• [Required action]: Reproduce exactly the lines from the one containing "29 8841761993739701954543616000000" through the last line of the records below, both included, and nothing else.

Top of Provided data

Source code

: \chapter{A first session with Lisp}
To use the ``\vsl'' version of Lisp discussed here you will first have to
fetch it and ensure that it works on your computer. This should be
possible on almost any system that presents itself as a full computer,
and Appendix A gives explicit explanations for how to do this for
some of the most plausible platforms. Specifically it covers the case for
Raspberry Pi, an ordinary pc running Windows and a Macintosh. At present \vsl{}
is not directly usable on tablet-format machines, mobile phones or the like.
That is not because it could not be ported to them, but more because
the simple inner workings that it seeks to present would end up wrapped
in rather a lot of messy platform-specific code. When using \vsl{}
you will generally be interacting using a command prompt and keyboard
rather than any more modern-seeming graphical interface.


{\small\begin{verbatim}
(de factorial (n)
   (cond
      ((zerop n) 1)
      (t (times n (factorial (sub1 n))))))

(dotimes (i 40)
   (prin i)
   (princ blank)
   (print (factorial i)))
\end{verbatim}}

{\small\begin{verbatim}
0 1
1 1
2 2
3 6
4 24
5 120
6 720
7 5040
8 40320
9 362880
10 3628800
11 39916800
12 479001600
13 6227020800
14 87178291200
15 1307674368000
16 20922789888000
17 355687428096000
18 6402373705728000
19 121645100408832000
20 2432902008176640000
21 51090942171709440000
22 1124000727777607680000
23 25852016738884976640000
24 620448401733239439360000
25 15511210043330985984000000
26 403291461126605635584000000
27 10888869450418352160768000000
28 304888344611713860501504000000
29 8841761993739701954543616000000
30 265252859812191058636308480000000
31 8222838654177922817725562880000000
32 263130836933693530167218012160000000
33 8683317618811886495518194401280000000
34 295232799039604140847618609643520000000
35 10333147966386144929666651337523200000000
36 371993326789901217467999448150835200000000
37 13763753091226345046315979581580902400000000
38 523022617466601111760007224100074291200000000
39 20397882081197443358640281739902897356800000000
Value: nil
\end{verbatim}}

Bottom of Provided data

• [The answer]:
29 8841761993739701954543616000000
30 265252859812191058636308480000000
31 8222838654177922817725562880000000
32 263130836933693530167218012160000000
33 8683317618811886495518194401280000000
34 295232799039604140847618609643520000000
35 10333147966386144929666651337523200000000
36 371993326789901217467999448150835200000000
37 13763753091226345046315979581580902400000000
38 523022617466601111760007224100074291200000000
39 20397882081197443358640281739902897356800000000
Value: nil
\end{verbatim}}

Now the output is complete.